* **INFORMATION SUPPLIED**:
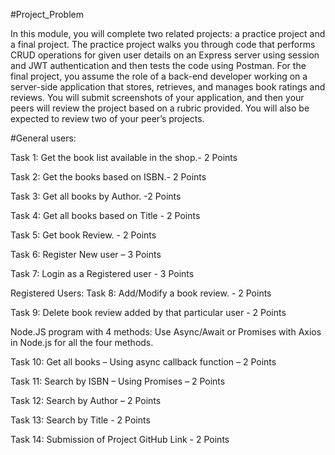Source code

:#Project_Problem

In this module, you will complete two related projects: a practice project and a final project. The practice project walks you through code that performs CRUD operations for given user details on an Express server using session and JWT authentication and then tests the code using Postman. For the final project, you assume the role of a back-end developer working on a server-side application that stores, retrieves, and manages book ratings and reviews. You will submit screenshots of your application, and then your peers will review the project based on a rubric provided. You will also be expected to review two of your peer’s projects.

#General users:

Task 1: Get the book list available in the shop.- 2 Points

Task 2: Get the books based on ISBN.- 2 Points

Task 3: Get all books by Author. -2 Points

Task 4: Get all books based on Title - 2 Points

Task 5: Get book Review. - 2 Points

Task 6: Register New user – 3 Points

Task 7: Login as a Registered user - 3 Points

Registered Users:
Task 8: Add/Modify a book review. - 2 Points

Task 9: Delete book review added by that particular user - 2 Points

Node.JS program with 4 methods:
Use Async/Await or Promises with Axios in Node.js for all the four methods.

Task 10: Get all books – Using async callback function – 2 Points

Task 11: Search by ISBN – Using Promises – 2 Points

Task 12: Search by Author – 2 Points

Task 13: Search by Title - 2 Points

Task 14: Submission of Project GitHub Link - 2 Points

...

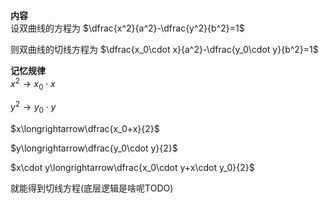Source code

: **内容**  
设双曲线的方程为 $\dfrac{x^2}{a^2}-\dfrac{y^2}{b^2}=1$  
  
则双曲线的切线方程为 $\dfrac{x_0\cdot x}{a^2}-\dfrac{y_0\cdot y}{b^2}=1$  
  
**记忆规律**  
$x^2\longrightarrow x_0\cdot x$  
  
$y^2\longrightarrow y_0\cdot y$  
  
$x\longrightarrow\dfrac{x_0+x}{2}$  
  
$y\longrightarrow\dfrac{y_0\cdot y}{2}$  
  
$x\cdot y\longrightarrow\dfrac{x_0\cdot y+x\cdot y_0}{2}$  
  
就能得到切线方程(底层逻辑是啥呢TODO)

* **WHAT TO PRODUCE**:
Above is a listing; print exactly its lines from the one with "Task 13: Search by Title - 2 Points" through the one with "Task 14: Submission", and no other lines.

* **ANSWER TO THE PROBLEM**:
Task 13: Search by Title - 2 Points

Task 14: Submission of Project GitHub Link - 2 Points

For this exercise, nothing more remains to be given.